Obama Holds Health-Care Forum in Virginia
Thursday, July 2, 2009
President Obama offered a wonkish defense of his embattled health-care reform effort during an hour-long town hall meeting in Northern Virginia yesterday that featured seven questions, including one sent via Twitter and several from a handpicked audience of supporters.
With the president's health-care ambitions meeting a cool reception on Capitol Hill, the administration is increasingly seeking to pressure lawmakers with evidence of the public's desire for action as well as proof that the health-care industry is a stakeholder in -- not an opponent of -- the effort.
"The naysayers are already lining up," he said in remarks before taking questions. The challenge for opponents, he said, is: "What's your alternative? Is your alternative just to stand pat and watch more and more families lose their health care?"
Obama made his pitch before an audience of about 200 people at Northern Virginia Community College's Annandale campus, including students, administrators, professors and local residents. But the real targets of the message were far beyond Annandale, and the White House is hoping to use social media sites such as Twitter and Facebook to reach constituents across the country.
"This is a moral imperative, and it is an economic imperative," he told the live and online audience as he waded through health-care financing statistics.
Even as he spoke, the Republican Party live-blogged its opposition. "Obama says our economy is in crisis because of health care costs," wrote Matt Moon, deputy research director at the Republican National Committee. "But his government-run plan will make it even worse, putting our country further into debt."
In the stage-managed event, questions for Obama came from a live audience selected by the White House and the college, and from Internet questions chosen by the administration's new-media team. Of the seven questions the president answered, four were selected by his staff from videos submitted to the White House Web site or from those responding to a request for "tweets."

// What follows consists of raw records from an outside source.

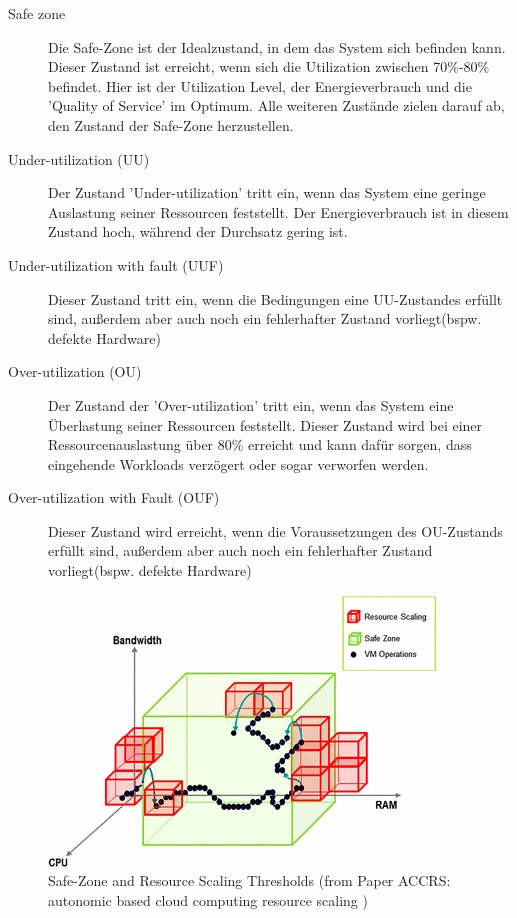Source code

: \documentclass[a4paper,12pt]{scrartcl}
\begin{document}
\begin{description}
\item[Safe zone]
Die Safe-Zone ist der Idealzustand, in dem das System sich befinden kann. Dieser Zustand ist erreicht, wenn sich die Utilization zwischen 70\%-80\% befindet. Hier ist der Utilization Level, der Energieverbrauch und die 'Quality of Service' im Optimum.
Alle weiteren Zustände zielen darauf ab, den Zustand der Safe-Zone herzustellen.
\item[Under-utilization (UU)]
Der Zustand 'Under-utilization' tritt ein, wenn das System eine geringe Auslastung seiner Ressourcen feststellt. Der Energieverbrauch ist in diesem Zustand hoch, während der Durchsatz gering ist.
\item[Under-utilization with fault (UUF)]
Dieser Zustand tritt ein, wenn die Bedingungen eine UU-Zustandes erfüllt sind, außerdem aber auch noch ein fehlerhafter Zustand vorliegt(bspw. defekte Hardware)
\item[Over-utilization (OU)]
Der Zustand der 'Over-utilization' tritt ein, wenn das System eine Überlastung seiner Ressourcen feststellt. Dieser Zustand wird bei einer Ressourcenauslastung über 80\% erreicht und kann dafür sorgen, dass eingehende Workloads verzögert oder sogar verworfen werden.
\item[Over-utilization with Fault (OUF)]
Dieser Zustand wird erreicht, wenn die Voraussetzungen des OU-Zustands erfüllt sind, außerdem aber auch noch ein fehlerhafter Zustand vorliegt(bspw. defekte Hardware)
\end{description}

\begin{figure}[htbp]
  \centering
  \includegraphics[scale=1.2]{img/SDTScaling.png}
  \caption{Safe-Zone and Resource Scaling Thresholds (from Paper ACCRS: autonomic based cloud computing resource scaling )}
\end{figure}
\end{document}
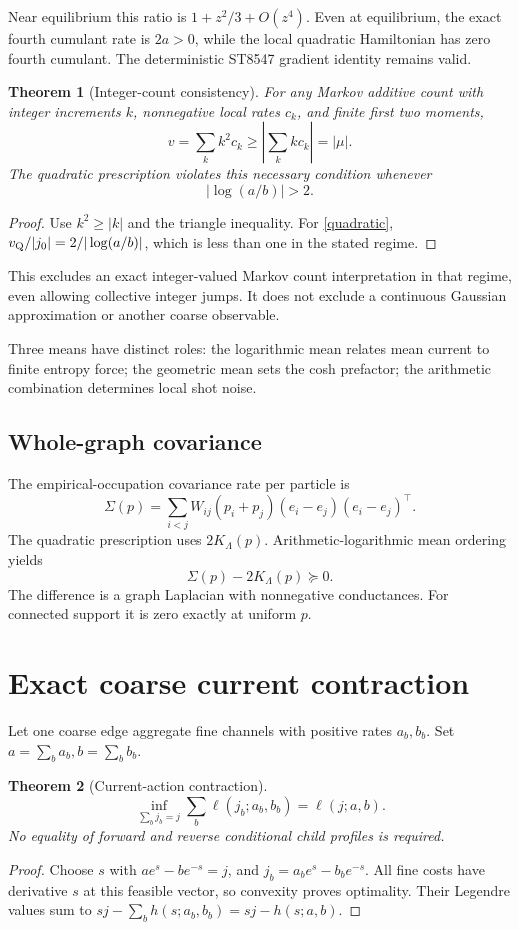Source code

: \documentclass[11pt,a4paper]{article}
\newtheorem{theorem}{Theorem}
\begin{document}
Near equilibrium this ratio is \(1+z^2/3+O(z^4)\).
Even at equilibrium, the exact fourth cumulant rate is \(2a>0\), while
the local quadratic Hamiltonian has zero fourth cumulant.
The deterministic ST8547 gradient identity remains valid.

\begin{theorem}[Integer-count consistency]
For any Markov additive count with integer increments \(k\), nonnegative
local rates \(c_k\), and finite first two moments,
\[
v=\sum_k k^2c_k\ge\left|\sum_k kc_k\right|=|\mu|.
\]
The quadratic prescription violates this necessary condition whenever
\[
\boxed{|\log(a/b)|>2.}
\]
\end{theorem}
\begin{proof}
Use \(k^2\ge|k|\) and the triangle inequality.
For \eqref{quadratic},
\(v_{\rm Q}/|j_0|=2/|\log(a/b)|\), which is less than one in the stated
regime.
\end{proof}

This excludes an exact integer-valued Markov count interpretation in that
regime, even allowing collective integer jumps. It does not exclude a
continuous Gaussian approximation or another coarse observable.

Three means have distinct roles: the logarithmic mean relates mean current
to finite entropy force; the geometric mean sets the cosh prefactor; the
arithmetic combination determines local shot noise.

\subsection{Whole-graph covariance}

The empirical-occupation covariance rate per particle is
\[
\Sigma(p)=\sum_{i<j}W_{ij}(p_i+p_j)
(e_i-e_j)(e_i-e_j)^\top.
\]
The quadratic prescription uses \(2K_\Lambda(p)\).
Arithmetic-logarithmic mean ordering yields
\[
\boxed{\Sigma(p)-2K_\Lambda(p)\succeq0.}
\]
The difference is a graph Laplacian with nonnegative conductances.
For connected support it is zero exactly at uniform \(p\).

\section{Exact coarse current contraction}

Let one coarse edge aggregate fine channels with positive rates
\(a_b,b_b\). Set \(a=\sum_ba_b,b=\sum_bb_b\).

\begin{theorem}[Current-action contraction]
\[
\boxed{\inf_{\sum_bj_b=j}\sum_b\ell(j_b;a_b,b_b)=\ell(j;a,b).}
\]
No equality of forward and reverse conditional child profiles is required.
\end{theorem}
\begin{proof}
Choose \(s\) with \(ae^s-be^{-s}=j\), and
\(j_b=a_be^s-b_be^{-s}\). All fine costs have derivative \(s\) at this
feasible vector, so convexity proves optimality. Their Legendre values
sum to \(sj-\sum_bh(s;a_b,b_b)=sj-h(s;a,b)\).
\end{proof}
\end{document}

The president called randomly on three audience members. All turned out to be members of groups with close ties to his administration: the Service Employees International Union, Health Care for America Now, and Organizing for America, which is a part of the Democratic National Committee. White House officials said that was a coincidence.

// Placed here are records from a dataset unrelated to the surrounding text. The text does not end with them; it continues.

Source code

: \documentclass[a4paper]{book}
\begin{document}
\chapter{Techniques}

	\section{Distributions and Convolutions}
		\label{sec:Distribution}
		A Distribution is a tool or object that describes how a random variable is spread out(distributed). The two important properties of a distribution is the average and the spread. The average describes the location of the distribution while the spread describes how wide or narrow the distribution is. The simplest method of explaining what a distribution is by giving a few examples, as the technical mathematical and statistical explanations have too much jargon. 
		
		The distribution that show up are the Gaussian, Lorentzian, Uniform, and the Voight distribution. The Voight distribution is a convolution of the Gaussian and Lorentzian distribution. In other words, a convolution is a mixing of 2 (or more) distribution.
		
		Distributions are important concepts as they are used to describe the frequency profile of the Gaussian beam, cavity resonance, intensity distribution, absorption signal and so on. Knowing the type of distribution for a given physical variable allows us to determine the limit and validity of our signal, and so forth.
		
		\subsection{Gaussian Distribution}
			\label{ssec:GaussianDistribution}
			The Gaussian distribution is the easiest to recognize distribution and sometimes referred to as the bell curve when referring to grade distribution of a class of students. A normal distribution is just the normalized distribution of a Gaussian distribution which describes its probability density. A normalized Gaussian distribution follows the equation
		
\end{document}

The most dramatic moment came from Debby Smith, 53, of Appalachia, Va., who was near tears as she described for Obama her fragile health, including a recently discovered tumor for which she cannot get treatment.
Obama waved her over and hugged her, saying, "I don't want you to feel like you're all alone." He promised to "find out what we can do within existing law" and called Smith the "perfect example" of the kind of person his health plan is intended to help.

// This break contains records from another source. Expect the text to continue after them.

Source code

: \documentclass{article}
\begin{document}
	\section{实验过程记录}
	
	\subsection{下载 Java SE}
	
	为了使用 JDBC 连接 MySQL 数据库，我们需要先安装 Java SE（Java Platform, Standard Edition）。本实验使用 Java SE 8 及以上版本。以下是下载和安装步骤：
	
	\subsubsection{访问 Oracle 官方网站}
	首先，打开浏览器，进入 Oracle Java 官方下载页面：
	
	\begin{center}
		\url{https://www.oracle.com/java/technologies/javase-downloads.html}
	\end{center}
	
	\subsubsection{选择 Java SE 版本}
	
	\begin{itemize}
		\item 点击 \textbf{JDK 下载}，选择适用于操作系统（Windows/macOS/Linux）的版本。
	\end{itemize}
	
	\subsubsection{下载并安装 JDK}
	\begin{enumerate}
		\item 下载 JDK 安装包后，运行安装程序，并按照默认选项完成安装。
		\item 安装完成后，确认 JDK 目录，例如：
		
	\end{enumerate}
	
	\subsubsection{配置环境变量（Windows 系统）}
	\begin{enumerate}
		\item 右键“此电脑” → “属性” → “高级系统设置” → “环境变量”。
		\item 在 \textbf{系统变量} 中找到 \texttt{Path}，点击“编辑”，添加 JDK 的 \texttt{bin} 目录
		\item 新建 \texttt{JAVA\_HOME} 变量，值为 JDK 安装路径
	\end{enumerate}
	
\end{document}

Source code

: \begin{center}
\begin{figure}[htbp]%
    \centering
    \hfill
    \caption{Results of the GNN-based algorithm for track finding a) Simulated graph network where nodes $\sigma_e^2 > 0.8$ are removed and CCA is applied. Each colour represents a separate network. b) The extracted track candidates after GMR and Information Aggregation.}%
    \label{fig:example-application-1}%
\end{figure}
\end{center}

Afterward, Smith seemed less than satisfied with Obama's reassurances, telling reporters that it was still unclear how she would get the treatment she needs before she becomes eligible for government aid in nine years.
Obama's other audience questions came from a union worker who asked what she could do to help him, and another from a health-care activist who urged him to talk about how to make health care more affordable.
One Twitter user asked whether it makes sense to tax people's health-care coverage as a way to pay for reform. That led Obama to offer a long explanation of the various financing proposals, including his own for limiting deductions for the wealthy.
"This is something that's going to be debated in the House and the Senate," he said.
A Texas physician -- later proudly identified by the White House as Rep. Michael C. Burgess (R) -- challenged Obama to support caps on medical malpractice awards, something the president has refused to do.
Another video question came from someone named Steve, who wondered why the president does not simply advocate a "single-payer" plan that would involve the government insuring all Americans.
Obama was ready for the question. He launched into an explanation of the evolution of the American health-care system, calmly describing how difficult he thinks it would be to shift it to one based on a European model.
"For us to transition completely from an employer-based [system] . . . could be hugely disruptive," he said. "We should be able to find a way to create a uniquely American solution to this problem."